Mlliyet Milliyet Blog Milliyet Blog
 
Facebook Connect
Blog Kategorileri
 

17 Ekim '12

 
Kategori
Siyaset
 

Terör:1 - Huzur:0

Terör:1 - Huzur:0
 

Sivil toplum ne zaman harekete geçecek?


25 Haziran 2010 itibariyle skor yukarıdaki gibi.

*Bu tarihteki terör olaylar sebebiyle http://www.ahmetkaryagdi.blogspot.com kaleme alınan yazım.
 
Terörün “aracı”, huzuru bozmak, kaos yaratmak iken devletin amacı “huzur”u sağlamaktır.

Şu an huzur bozulmuş, toplumun (hemen hemen) her kesimi tedirgin olmuştur. Demek ki terör, bir gol atmıştır.

24 Haziran'da toplanan MGK, “terörle mücadele sonuna kadar kesintisiz sürecektir” açıklaması yaptı. Peki, nasıl? Bu açıklamanın diğer MGK açıklamalarından farkı nedir? Açıklamada fark yok, demek ki mücadele yöndetminde de fark yok! E orada fark yoksa demek ki terör eylemlerinde de fark olmayacak!

Aynı gün TÜSİAD, terörü kınayarak “Doğu ve Güneydoğu Anadolu'da yatırım yapma kararı” alması da gösteriyor ki DEĞİŞEN BİR ŞEY YOK !

30 yıldır süren terör eylemleri sırasında terör örgütü kaç kere strateji değiştirdi? İsim değişiklikleri, organizasyon değişiklikleri, demokrasiyi kendi kendilerine yorumlayan bazı Avrupa ülkelerinin maddi ve manevi destekleri sonucu gelen açılımlara (!), bu santranç oyununda doğru stratejik hamle ile karşılık verilemedi.

TSK, MGK, TÜSİAD, STK'lar ve siyasi partiler ve tabii BDP, kafamızı ağrıtıp miğdemizi bulandıran reklam nakaratları gibi aynı cümleleri tekrarlıyorlar. Tabii terör örgütü de kendinden beklendiği gibi huzur, istikrarı bozmak için çabalamaya devam ediyor. MHP de aynı perdeden devam ediyor. Asalım, olağanüstü hal ilan edelim...

Peki sivil toplum nerede? Teşkilatlarında, belki iyi niyetle ama bölük pörçük adımlarla birşeyler yapmaya çalışıyor. Peki meydanlarda kim var? Taksim'de, Galatasaray'da kimler sürekli gösteri yapıyor? Terör mağdurları olan Türk Vatandaşları mı? Hayır, onlar değil. Olması gerekenler orada değiller! Televizyonları başında şehit ve baskın haberlerini izliyorlar.

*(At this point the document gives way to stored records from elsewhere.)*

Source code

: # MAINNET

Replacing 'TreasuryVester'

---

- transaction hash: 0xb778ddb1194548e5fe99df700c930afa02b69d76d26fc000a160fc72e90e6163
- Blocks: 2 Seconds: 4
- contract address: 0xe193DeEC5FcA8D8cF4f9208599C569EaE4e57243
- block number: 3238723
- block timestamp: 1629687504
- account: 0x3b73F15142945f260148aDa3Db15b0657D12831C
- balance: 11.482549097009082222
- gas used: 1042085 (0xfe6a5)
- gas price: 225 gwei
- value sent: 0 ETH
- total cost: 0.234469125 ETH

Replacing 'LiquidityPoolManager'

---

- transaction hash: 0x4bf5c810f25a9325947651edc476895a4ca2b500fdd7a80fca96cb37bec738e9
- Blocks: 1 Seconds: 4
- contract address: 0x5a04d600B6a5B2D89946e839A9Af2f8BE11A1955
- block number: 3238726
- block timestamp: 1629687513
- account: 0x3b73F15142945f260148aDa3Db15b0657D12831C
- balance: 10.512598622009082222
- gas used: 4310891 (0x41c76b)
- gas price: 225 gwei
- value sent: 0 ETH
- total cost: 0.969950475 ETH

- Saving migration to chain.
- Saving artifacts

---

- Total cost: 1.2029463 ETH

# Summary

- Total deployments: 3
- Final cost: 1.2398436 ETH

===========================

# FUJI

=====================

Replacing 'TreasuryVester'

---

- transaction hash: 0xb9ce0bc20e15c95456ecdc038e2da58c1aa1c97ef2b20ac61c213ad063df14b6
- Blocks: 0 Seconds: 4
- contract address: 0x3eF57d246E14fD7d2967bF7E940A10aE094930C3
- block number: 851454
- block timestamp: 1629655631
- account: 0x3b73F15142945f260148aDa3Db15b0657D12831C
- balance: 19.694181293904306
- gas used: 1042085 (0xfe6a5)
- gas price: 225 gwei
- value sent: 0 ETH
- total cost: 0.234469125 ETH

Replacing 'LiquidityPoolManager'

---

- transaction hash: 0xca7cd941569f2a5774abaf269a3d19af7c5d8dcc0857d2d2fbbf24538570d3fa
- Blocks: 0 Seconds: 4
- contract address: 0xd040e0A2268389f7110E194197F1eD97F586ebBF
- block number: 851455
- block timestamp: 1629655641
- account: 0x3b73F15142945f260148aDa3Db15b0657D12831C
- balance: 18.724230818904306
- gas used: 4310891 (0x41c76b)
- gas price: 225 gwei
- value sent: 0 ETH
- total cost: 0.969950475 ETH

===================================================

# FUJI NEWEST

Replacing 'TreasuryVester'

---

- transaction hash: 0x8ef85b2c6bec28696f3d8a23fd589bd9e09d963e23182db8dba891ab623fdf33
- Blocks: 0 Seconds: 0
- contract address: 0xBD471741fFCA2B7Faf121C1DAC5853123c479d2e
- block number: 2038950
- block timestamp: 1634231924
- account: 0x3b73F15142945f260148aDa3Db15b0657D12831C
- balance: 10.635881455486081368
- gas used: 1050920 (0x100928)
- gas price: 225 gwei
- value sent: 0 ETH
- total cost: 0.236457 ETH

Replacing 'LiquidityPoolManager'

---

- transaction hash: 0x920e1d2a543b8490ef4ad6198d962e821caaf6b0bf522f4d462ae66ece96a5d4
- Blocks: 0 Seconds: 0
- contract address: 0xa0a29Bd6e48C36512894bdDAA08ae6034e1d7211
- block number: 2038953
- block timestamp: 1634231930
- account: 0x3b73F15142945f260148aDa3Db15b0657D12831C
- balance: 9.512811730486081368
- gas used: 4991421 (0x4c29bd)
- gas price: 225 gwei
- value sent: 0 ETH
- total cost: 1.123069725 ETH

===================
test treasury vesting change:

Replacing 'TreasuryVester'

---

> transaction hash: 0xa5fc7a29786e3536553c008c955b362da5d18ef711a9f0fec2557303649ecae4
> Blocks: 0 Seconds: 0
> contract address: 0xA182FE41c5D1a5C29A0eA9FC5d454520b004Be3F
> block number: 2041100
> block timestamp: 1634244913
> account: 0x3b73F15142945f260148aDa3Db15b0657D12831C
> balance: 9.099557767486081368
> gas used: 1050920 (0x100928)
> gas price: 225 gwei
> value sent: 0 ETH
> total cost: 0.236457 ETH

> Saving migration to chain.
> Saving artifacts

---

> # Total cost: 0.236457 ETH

Bu arada terör örgütünün “halk davası” sürdüğünü iddia eden parti acaba bu örgütün gelir kaynaklarının uyuşturucu ticareti, haraç ( yani haklarını savunduğu halktan ZORLA, rızası dışında ve zorbalıkla alınan para ! ) gibi insani ve yasal olmayan yöntemler olmasını içlerine nasıl sindiriyor? Peki ölen sivil vatandaşlar? Hadi askeri ve polisi, kabul edemediğin sistemin kolluk güçleri olarak görüyorsun. Peki dün Elazığ'da askeri konvoya saldırırken, sepetli motorsikletle tarladan evlerine dönen ailede çatışma sebebiyle ölen 70 yaşındaki vatandaş için ne diyeceksin? Hani “eğitim zayiatı” diye bir kavram vardır, bu garibanlar da “dava zayiatı” hanesine bir çentik olarak mı atılacaklar?

Erdem, hak, hukuk bunun neresinde? Bunu sorgulamaktan kaçan ya da daha doğrusu bunu sorgulama gereği görmeyen belki de dürüst olmadıkları için bunu düşünemeyen “siyasi teröristler”, bu tarihi sorumluluklarının altından kalkabilecekler mi?

 
Toplam blog
: 22
: 358
Kayıt tarihi
: 09.10.12
 
 

  >İstanbul Üniversitesi İktisat Fakültesi ULUSLARARASI İLİŞKİLER 2000 Mezunu, >Beykent Ü..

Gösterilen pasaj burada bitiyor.